As the number of people accessing health care through the 111 service had dramatically increased over the past year, it was questioned if this service was performing as expected. It was advised that the channel shift to accessing healthcare through the 111 service was helping to ensure that people were directed to the right place for their needs. As a result of learning during the pandemic, further refinements were being made to this system, which would benefit any future covid waves and the system as a whole.

In response to a question about the risk of people in professions that may require home visits, such as salespeople, spreading covid-19, it was highlighted that covid was a communicable disease and as such if people had concerns they could answer the door wearing a face covering and require people to stay outside, as there was a lower likelihood of transmission in the open air.

Concern was raised about the number of staff who may be lost from the health and social care system as a result of the vaccine mandate and whether there had been an assessment of the impact upon the ongoing delivery of services. It was advised that it was still too early this stage to definitively state the potential impact upon services as staff were still making their decisions on whether to take up the vaccination or not. Work continued with staff to understand their reasons for vaccine hesitancy and to provide support to enable them make an informed decision. Not all staff would fall within the scope of the mandate and a panel had been set up to determine which roles were in scope, if this was disputed. At present the mandate would affect approximately 350 out of 4,000 staff for the Croydon Health Service NHS Trust and there was approximately 40 out of 807 staff in secondary care who may also be affected.

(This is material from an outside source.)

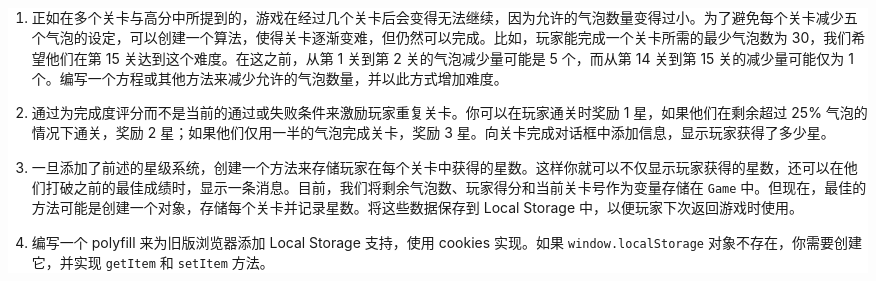 1.  正如在多个关卡与高分中所提到的，游戏在经过几个关卡后会变得无法继续，因为允许的气泡数量变得过小。为了避免每个关卡减少五个气泡的设定，可以创建一个算法，使得关卡逐渐变难，但仍然可以完成。比如，玩家能完成一个关卡所需的最少气泡数为 30，我们希望他们在第 15 关达到这个难度。在这之前，从第 1 关到第 2 关的气泡减少量可能是 5 个，而从第 14 关到第 15 关的减少量可能仅为 1 个。编写一个方程或其他方法来减少允许的气泡数量，并以此方式增加难度。

1.  通过为完成度评分而不是当前的通过或失败条件来激励玩家重复关卡。你可以在玩家通关时奖励 1 星，如果他们在剩余超过 25% 气泡的情况下通关，奖励 2 星；如果他们仅用一半的气泡完成关卡，奖励 3 星。向关卡完成对话框中添加信息，显示玩家获得了多少星。

1.  一旦添加了前述的星级系统，创建一个方法来存储玩家在每个关卡中获得的星数。这样你就可以不仅显示玩家获得的星数，还可以在他们打破之前的最佳成绩时，显示一条消息。目前，我们将剩余气泡数、玩家得分和当前关卡号作为变量存储在 `Game` 中。但现在，最佳的方法可能是创建一个对象，存储每个关卡并记录星数。将这些数据保存到 Local Storage 中，以便玩家下次返回游戏时使用。

1.  编写一个 polyfill 来为旧版浏览器添加 Local Storage 支持，使用 cookies 实现。如果 `window.localStorage` 对象不存在，你需要创建它，并实现 `getItem` 和 `setItem` 方法。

Care home staff, domiciliary care staff and front-line social workers were also covered under the vaccine mandate. At present 96% of care home staff and 77% of domiciliary care staff had been vaccinated.  There was a small percentage of social care staff unvaccinated and work continued to encourage vaccine take-up.

Following the discussion of this item the Chair thanked those in attendance for their engagement with the questions of the Sub-Committee and also thanked all staff working in health and social care for their hard work throughout the pandemic.

Conclusions

At the end of this item the Health & Social Care Sub-Committee agreed the following conclusions:-

1.    There was significant reassurance provided that the health and social care system had worked effectively together throughout the pandemic, which was reflected in Croydon being seen as a model of partnership working.

2.    The thanks of the Sub-Committee was given to all the health and social care workers in the borough who had ensured that the system had risen to the significant challenges presented by the pandemic.

3.    It was agreed that given the challenges presented to the health and care system by hospital discharge, performance in this area should be kept under review by the Sub-Committee over the next twelve months.